Jury returns not guilty verdict in gang fight case
By Erin Rossiter, gainesvilletimes.com
A Hall County jury found two men not guilty of fighting during a quick battle between rival gangs last June that left several men injured and one man dead.
Fernando Acosta bowed his head slightly Friday as a clerk read the verdict in Superior Court Judge Jason J. Deal’s Hall County courtroom. He remained for the reading of the jury’s second decision, which came a short time later at 6 p.m.
The panel, which deliberated for nearly five hours, had expressed division about Acosta’s co-defendant and friend, Juan Pablo Hurtado. But in the end, a not guilty judgment on the charge of affray, or fighting, nullified the gang participation charge that split them.
Acosta was found not guilty of both charges outright.
After the trial, defense lawyers Arturo Corso and Jerry C. Carter Jr. said the case turned on one prosecution witness, Wilson Almendares.
Carter billed Almendares, an admitted La Onda gang member, as a “general” who mustered his BOE 23 allies for a well-planned assault of their SUR 13 foes.
The groups met at 5 a.m. June 13 near the mailboxes at Lenox Park Apartment complexes, where Hurtado lives and was being driven home, Carter argued.
While SUR 13 members may have aggravated the situation, Hurtado and Acosta acted in defense of their friend, Daniel Adame, who was struck hard at the beginning of the physical struggle that lasted about five minutes, the lawyers said. He later died.

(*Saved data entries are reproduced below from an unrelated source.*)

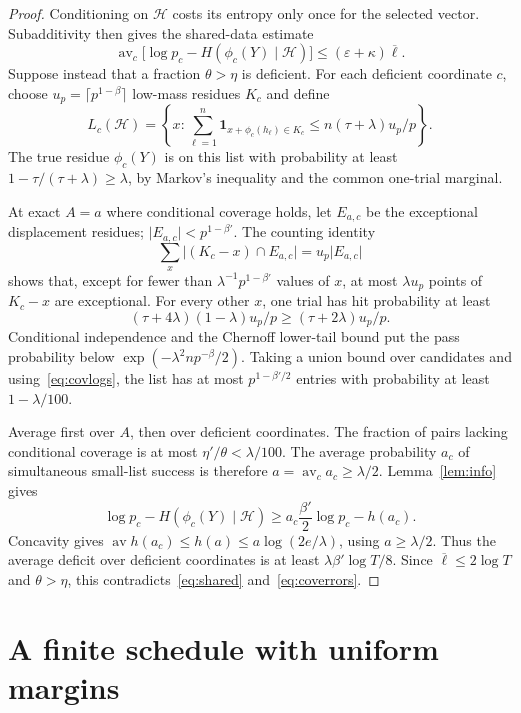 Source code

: \documentclass[11pt]{article}
\numberwithin{equation}{section}
\theoremstyle{definition}\newtheorem{definition}[theorem]{Definition}
\theoremstyle{remark}\newtheorem{remark}[theorem]{Remark}
\newcommand{\abs}[1]{\lvert #1\rvert}
\newcommand{\Lb}{\overline{\ell}}
\newcommand{\av}{\operatorname{av}}
\begin{document}
\begin{proof}
Conditioning on $\mathcal H$ costs its entropy only once for the selected vector. Subadditivity then gives the shared-data estimate
\begin{equation}\label{eq:shared}
 \av_c\bigl[\log p_c-H(\phi_c(Y)\mid\mathcal H)\bigr]
 \le(\varepsilon+\kappa)\Lb.
\end{equation}
Suppose instead that a fraction $\theta>\eta$ is deficient. For each deficient coordinate $c$, choose $u_p=\lceil p^{1-\beta}\rceil$ low-mass residues $K_c$ and define
\[
 L_c(\mathcal H)=\left\{x:\sum_{\ell=1}^n
  \mathbf1_{x+\phi_c(h_\ell)\in K_c}
  \le n(\tau+\lambda)u_p/p\right\}.
\]
The true residue $\phi_c(Y)$ is on this list with probability at least
$1-\tau/(\tau+\lambda)\ge\lambda$, by Markov's inequality and the common one-trial marginal.

At exact $A=a$ where conditional coverage holds, let $E_{a,c}$ be the exceptional displacement residues; $\abs{E_{a,c}}<p^{1-\beta'}$. The counting identity
\[
 \sum_x\abs{(K_c-x)\cap E_{a,c}}=u_p\abs{E_{a,c}}
\]
shows that, except for fewer than $\lambda^{-1}p^{1-\beta'}$ values of $x$, at most $\lambda u_p$ points of $K_c-x$ are exceptional. For every other $x$, one trial has hit probability at least
\[
 (\tau+4\lambda)(1-\lambda)u_p/p\ge(\tau+2\lambda)u_p/p.
\]
Conditional independence and the Chernoff lower-tail bound put the pass probability below $\exp(-\lambda^2np^{-\beta}/2)$. Taking a union bound over candidates and using~\eqref{eq:covlogs}, the list has at most $p^{1-\beta'/2}$ entries with probability at least $1-\lambda/100$.

Average first over $A$, then over deficient coordinates. The fraction of pairs lacking conditional coverage is at most $\eta'/\theta<\lambda/100$. The average probability $a_c$ of simultaneous small-list success is therefore $a=\av_c a_c\ge\lambda/2$. Lemma~\ref{lem:info} gives
\[
 \log p_c-H(\phi_c(Y)\mid\mathcal H)
 \ge a_c\frac{\beta'}2\log p_c-h(a_c).
\]
Concavity gives $\av h(a_c)\le h(a)\le a\log(2e/\lambda)$, using $a\ge\lambda/2$. Thus the average deficit over deficient coordinates is at least $\lambda\beta'\log T/8$. Since $\Lb\le2\log T$ and $\theta>\eta$, this contradicts~\eqref{eq:shared} and~\eqref{eq:coverrors}.
\end{proof}

\section{A finite schedule with uniform margins}\label{sec:schedule}
\end{document}
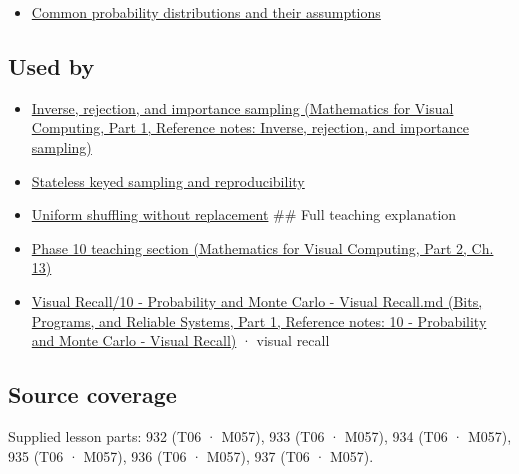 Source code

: \begin{itemize}
\tightlist
\item
  \hyperref[appendix-a2360b435383]{Common probability distributions and their assumptions}
\end{itemize}

\subsection{Used by}\label{appendix-e0f7c7e08f3a-used-by}

\hypertarget{appendix-e0f7c7e08f3a-used-by}{}

\begin{itemize}
\item
  \href{../02-Mathematics-for-Visual-Computing-P01/main.pdf\#nameddest=appendix-8d863ed954d0}{Inverse, rejection, and importance sampling (Mathematics for Visual Computing, Part 1, Reference notes: Inverse, rejection, and importance sampling)}
\item
  \hyperref[appendix-daaf25bfd3a0]{Stateless keyed sampling and reproducibility}
\item
  \hyperref[appendix-184fcc411663]{Uniform shuffling without replacement} \#\# Full teaching explanation
\item
  \href{../02-Mathematics-for-Visual-Computing-P02/main.pdf\#nameddest=02-foundations-ii-ch029-a-computer-produces-deterministic-pseudorandom-sequences}{Phase 10 teaching section (Mathematics for Visual Computing, Part 2, Ch. 13)}
\item
  \href{../01-Bits-Programs-and-Reliable-Systems-P01/main.pdf\#nameddest=appendix-cb5af353ef77}{Visual Recall/10 - Probability and Monte Carlo - Visual Recall.md (Bits, Programs, and Reliable Systems, Part 1, Reference notes: 10 - Probability and Monte Carlo - Visual Recall)} · visual recall
\end{itemize}

\subsection{Source coverage}\label{appendix-e0f7c7e08f3a-source-coverage}

\hypertarget{appendix-e0f7c7e08f3a-source-coverage}{}

Supplied lesson parts: 932 (T06 · M057), 933 (T06 · M057), 934 (T06 · M057), 935 (T06 · M057), 936 (T06 · M057), 937 (T06 · M057).
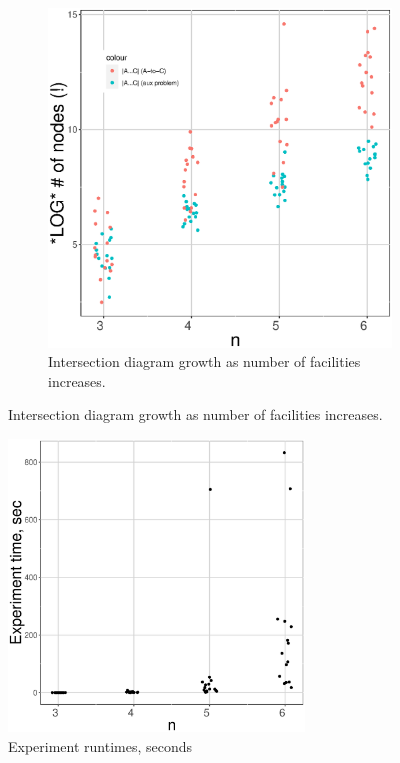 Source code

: \documentclass[11pt]{article}
\begin{document}
\begin{figure}
\begin{subfigure}{0.45\textwidth}
    \includegraphics[width=\textwidth]{inter_size.eps}
    \caption{Intersection diagram growth as number of facilities increases.}
    \label{fig:intSizes}
  \end{subfigure}
\end{figure}

\begin{figure}
\center
\includegraphics[width=0.7\textwidth]{runtimes.eps}
\caption{Experiment runtimes, seconds}
\label{fig:runtimes}
\end{figure}
\end{document}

“The jury understood our argument of self defense and defense of others,” Carter said.
During cross-examination, Corso exposed facts about Almendares’ cooperation with authorities, which visibly moved the jury.
After being charged with a felony in 2009, Almendares, an El Salvador native in the U.S. illegally, was released on bond and given his work permit to remain in the United States. He then agreed to share information about gangs with officers.
In October, Almendares pleaded guilty to the 2009 aggravated assault case as well as his involvement in last summer’s fight. Testifying in the cases associated with the June incident was part of his deal, court records show.
In all nine men were charged in connection with the fight that led to the death of Adame, injured Acosta and Almendares, whose face was cut in the conflict.
Only Juan Villanueva was indicted in Adame’s death on charges of first-degree vehicular homicide. Many of the same witnesses are expected to appear in that trial, tentatively scheduled for April, lawyers said.
District Attorney Lee Darragh was present for Friday’s verdict reading. He said the result will not keep the state from pursuing justice in gang-related cases.
“Though the verdicts rendered in this case were contrary to what we believe the evidence was, the jury has spoken,” Darragh said.
“For the protection of all the citizens of Hall County, the office of the district attorney and the fine law enforcement agencies in our community will not be deterred from continuing to prosecute gang members who engage in and participate in violence in the name of their gangs.”
In her closing statement, Assistant District Attorney Juliet Aldridge focused on the realistic nature of street gangs, which Almendares testified to, as well as the anger that fuels them.
He said his car was twice followed by another vehicle in the hours and day before the 5 a.m. fight. He believed rival gang members were targeting him. Such an action requires a response on the street, he said. You have to answer when “they try you,” Almendares said.
When they arrived to the parking lot, everybody present knew what was about to happen, Aldridge said.
“This was cutting off cars, throwing gang signs, screaming at each other and ‘just getting down,’ ” Aldridge said, referencing Hurtado’s words uttered in his interview with police. “They were both looking for trouble. They were both looking for a fight. And it happened.”